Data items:

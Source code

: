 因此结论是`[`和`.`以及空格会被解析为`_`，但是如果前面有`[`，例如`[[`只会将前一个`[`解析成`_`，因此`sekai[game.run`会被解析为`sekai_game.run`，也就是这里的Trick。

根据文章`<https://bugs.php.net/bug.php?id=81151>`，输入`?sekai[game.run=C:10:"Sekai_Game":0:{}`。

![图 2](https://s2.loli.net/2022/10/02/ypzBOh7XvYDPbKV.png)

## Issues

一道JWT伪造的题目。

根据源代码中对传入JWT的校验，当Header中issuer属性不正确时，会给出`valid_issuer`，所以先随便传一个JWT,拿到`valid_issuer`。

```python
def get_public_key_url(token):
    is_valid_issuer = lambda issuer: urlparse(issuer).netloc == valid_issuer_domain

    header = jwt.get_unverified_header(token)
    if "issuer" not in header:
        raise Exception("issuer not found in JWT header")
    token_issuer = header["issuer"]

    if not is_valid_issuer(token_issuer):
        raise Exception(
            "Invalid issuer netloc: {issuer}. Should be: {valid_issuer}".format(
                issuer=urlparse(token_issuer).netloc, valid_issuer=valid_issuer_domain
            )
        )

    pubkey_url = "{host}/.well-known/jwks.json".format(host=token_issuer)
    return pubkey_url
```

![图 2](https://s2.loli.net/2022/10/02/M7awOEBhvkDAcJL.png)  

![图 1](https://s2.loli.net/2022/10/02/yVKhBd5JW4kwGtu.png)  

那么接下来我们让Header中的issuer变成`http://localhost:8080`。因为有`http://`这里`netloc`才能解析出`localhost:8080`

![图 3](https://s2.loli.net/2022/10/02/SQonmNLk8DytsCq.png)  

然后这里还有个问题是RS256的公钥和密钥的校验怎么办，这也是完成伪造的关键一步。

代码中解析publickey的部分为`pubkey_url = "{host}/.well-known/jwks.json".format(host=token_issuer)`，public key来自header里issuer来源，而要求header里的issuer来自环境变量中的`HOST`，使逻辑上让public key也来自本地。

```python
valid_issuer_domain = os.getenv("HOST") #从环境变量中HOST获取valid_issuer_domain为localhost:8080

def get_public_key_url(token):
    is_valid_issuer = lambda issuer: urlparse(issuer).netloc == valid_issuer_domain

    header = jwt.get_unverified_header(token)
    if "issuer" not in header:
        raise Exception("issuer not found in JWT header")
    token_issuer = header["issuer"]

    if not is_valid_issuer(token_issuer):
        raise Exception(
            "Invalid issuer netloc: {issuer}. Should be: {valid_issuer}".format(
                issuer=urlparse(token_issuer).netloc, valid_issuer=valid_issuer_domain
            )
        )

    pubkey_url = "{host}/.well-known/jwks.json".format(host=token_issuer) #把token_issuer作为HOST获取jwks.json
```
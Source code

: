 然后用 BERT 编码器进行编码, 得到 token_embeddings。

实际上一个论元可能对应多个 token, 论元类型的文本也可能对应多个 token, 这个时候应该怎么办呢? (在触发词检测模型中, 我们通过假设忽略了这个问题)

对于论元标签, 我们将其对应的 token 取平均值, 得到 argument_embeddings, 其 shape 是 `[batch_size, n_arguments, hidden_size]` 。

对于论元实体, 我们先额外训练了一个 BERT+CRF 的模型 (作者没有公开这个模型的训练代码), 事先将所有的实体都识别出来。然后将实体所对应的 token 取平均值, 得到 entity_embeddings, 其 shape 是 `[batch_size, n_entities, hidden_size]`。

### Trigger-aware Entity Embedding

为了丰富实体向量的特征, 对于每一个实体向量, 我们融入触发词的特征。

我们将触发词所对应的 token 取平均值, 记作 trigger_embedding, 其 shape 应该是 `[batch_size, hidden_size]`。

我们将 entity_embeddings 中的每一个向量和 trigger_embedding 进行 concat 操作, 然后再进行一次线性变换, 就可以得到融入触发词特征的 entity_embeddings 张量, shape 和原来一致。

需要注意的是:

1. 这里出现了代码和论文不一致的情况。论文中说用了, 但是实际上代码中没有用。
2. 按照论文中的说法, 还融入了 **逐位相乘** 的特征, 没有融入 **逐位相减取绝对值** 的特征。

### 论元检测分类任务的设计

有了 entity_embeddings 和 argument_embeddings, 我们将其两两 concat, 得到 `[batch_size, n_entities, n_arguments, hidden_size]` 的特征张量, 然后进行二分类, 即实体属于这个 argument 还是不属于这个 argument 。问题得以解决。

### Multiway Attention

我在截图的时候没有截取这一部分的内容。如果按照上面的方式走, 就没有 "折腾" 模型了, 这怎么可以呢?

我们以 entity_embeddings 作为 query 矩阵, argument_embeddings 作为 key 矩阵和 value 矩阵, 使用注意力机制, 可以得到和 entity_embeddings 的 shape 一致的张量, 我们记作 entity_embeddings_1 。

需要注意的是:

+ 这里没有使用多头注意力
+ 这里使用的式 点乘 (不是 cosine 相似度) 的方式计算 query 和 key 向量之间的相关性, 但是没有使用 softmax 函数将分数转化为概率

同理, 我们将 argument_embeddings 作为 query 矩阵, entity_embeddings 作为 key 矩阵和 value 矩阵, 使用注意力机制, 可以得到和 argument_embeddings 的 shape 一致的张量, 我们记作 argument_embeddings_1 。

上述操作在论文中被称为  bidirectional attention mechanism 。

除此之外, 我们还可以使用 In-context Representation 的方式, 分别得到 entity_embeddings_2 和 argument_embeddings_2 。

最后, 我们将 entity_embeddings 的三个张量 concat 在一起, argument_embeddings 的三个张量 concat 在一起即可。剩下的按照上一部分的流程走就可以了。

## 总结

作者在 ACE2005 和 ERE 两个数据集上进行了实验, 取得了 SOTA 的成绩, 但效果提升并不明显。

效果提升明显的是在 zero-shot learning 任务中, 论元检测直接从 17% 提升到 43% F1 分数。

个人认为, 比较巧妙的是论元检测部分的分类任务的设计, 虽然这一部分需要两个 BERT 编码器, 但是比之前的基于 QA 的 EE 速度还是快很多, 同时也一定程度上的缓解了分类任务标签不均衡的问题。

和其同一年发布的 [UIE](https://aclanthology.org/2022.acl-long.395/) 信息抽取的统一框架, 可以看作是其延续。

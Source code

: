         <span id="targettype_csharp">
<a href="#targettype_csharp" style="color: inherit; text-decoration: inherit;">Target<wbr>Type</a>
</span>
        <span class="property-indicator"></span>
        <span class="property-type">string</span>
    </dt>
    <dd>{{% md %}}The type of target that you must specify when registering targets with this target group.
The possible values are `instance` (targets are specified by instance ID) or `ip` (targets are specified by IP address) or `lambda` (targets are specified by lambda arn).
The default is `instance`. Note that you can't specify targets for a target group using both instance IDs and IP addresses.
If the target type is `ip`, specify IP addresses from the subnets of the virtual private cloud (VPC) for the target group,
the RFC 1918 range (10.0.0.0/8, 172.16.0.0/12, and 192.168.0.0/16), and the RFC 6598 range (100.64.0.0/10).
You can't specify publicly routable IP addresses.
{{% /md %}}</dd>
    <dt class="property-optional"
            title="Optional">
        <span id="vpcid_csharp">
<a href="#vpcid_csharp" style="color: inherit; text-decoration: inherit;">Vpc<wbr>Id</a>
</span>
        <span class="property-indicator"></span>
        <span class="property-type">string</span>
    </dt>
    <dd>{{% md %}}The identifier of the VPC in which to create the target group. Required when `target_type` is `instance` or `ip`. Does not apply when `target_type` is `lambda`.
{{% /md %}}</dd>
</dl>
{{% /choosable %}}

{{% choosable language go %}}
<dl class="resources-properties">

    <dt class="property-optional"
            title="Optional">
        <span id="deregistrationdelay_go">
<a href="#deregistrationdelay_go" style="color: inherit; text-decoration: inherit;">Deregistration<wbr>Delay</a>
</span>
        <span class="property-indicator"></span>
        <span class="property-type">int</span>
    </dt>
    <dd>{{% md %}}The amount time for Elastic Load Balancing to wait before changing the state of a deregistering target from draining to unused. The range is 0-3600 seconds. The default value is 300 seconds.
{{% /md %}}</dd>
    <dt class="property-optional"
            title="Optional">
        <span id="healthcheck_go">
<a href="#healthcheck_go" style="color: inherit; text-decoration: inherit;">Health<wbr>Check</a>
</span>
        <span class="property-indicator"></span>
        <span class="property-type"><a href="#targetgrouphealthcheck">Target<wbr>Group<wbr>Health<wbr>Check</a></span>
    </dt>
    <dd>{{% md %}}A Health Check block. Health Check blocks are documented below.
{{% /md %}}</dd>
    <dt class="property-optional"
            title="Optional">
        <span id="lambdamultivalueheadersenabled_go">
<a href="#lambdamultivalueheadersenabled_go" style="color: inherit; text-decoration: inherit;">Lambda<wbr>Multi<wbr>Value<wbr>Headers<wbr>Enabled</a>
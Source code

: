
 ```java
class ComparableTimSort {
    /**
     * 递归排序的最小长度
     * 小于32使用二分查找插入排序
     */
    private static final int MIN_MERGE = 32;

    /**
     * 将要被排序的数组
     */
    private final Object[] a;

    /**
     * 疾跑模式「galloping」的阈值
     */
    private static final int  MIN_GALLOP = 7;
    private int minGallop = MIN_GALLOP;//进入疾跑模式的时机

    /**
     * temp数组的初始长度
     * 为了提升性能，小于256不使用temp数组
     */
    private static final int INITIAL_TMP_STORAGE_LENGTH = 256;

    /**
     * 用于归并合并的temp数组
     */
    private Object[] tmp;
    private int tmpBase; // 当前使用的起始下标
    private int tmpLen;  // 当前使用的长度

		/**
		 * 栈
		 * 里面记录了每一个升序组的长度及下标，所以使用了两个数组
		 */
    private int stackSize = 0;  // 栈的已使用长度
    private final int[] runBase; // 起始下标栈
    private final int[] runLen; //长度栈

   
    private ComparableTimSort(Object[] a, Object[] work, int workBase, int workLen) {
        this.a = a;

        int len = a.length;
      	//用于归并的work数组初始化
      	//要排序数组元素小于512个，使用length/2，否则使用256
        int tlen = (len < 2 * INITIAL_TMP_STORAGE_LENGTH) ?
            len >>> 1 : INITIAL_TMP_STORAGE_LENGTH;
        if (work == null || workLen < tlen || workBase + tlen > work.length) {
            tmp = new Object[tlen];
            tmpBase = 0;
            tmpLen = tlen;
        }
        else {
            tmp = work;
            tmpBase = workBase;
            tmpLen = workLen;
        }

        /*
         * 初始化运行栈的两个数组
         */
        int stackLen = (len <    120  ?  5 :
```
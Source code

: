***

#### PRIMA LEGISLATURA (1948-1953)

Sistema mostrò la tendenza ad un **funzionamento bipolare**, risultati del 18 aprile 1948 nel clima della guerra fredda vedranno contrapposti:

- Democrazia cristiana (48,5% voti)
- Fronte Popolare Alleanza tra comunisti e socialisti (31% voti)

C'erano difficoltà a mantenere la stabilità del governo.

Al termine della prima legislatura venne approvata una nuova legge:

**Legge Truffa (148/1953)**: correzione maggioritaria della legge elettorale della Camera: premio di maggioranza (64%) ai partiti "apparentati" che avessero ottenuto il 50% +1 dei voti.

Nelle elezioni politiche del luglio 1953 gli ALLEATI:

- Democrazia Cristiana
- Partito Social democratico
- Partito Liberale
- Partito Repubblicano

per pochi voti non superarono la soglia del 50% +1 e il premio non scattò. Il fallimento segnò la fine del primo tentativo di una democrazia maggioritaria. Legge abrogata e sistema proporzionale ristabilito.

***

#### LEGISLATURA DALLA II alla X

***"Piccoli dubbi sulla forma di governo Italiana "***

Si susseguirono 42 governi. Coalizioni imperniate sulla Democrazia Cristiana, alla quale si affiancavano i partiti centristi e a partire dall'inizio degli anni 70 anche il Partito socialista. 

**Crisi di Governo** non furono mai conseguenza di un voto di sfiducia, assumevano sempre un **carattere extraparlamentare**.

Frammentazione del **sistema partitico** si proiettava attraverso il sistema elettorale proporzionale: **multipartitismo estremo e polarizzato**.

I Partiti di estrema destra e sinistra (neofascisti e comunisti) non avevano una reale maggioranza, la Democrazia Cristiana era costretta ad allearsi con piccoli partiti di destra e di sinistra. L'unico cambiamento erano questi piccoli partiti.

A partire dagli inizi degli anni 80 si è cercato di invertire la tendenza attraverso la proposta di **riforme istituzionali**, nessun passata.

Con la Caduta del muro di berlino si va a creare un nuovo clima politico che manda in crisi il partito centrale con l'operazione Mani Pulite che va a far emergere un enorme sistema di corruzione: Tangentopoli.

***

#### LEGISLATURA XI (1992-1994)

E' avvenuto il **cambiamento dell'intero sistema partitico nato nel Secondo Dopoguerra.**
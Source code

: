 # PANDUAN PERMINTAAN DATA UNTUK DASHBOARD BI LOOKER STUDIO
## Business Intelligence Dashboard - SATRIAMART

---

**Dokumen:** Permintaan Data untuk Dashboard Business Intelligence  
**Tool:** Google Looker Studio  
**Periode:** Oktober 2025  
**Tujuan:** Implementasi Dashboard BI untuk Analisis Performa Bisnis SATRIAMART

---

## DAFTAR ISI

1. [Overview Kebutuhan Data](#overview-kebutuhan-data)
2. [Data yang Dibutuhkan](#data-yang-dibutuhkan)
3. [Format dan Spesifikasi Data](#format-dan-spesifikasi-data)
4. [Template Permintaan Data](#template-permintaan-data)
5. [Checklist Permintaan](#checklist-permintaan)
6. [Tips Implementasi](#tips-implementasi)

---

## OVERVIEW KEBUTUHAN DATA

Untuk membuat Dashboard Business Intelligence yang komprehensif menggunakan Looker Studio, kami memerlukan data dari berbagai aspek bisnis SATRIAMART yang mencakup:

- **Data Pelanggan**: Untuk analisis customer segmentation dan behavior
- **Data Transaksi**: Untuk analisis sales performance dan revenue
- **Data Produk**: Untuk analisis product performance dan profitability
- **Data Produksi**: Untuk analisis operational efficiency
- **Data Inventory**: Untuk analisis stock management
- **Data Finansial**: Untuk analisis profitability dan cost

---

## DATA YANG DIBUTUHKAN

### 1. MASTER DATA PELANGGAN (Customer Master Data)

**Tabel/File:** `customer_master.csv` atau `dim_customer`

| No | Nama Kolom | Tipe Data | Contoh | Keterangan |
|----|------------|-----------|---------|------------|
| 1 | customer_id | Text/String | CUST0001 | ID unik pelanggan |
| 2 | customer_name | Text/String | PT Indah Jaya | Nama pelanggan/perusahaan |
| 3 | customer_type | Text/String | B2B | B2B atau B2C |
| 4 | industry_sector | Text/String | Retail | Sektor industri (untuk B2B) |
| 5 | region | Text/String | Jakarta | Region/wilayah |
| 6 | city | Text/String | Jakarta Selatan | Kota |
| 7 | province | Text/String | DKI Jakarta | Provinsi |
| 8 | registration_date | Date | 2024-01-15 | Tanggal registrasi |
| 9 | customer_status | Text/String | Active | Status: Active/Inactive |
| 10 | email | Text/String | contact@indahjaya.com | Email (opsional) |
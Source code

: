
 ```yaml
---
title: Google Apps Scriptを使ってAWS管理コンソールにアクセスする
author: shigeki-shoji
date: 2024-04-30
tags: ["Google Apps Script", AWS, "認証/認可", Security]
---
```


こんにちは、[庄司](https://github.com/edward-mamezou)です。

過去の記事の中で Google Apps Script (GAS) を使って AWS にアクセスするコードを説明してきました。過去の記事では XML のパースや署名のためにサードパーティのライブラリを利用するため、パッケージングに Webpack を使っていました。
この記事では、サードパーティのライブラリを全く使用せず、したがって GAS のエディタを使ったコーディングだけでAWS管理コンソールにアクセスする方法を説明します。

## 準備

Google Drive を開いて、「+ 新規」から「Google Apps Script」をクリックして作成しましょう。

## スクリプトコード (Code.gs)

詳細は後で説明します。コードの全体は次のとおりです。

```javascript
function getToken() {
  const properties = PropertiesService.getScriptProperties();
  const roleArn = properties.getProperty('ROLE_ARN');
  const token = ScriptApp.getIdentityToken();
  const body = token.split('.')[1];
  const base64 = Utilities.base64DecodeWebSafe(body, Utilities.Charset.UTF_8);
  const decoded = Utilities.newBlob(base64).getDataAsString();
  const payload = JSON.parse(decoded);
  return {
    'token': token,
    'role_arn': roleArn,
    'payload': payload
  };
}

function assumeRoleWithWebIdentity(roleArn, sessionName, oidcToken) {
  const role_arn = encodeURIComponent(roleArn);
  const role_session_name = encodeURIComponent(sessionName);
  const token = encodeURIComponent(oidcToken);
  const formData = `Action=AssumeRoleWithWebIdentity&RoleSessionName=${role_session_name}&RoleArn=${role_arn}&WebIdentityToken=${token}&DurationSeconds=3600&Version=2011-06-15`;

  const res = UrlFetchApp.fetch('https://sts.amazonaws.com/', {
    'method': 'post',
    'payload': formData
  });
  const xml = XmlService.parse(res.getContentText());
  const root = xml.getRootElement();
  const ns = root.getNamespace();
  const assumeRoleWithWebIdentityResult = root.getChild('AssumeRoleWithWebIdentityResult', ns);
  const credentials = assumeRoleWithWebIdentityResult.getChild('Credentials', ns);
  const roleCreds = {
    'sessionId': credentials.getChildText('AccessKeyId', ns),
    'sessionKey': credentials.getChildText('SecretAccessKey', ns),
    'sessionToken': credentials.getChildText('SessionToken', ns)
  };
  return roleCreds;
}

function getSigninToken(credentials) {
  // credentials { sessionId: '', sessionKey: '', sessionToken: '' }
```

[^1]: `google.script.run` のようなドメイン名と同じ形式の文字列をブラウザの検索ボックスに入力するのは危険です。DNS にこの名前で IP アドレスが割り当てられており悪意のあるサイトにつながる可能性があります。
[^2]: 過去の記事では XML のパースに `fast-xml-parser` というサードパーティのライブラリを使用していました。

**Your task**. Whenever the word "from" shows up in a line of the entries above, copy that line.

**Your response**.
If the target type is `ip`, specify IP addresses from the subnets of the virtual private cloud (VPC) for the target group,
    <dd>{{% md %}}The amount time for Elastic Load Balancing to wait before changing the state of a deregistering target from draining to unused. The range is 0-3600 seconds. The default value is 300 seconds.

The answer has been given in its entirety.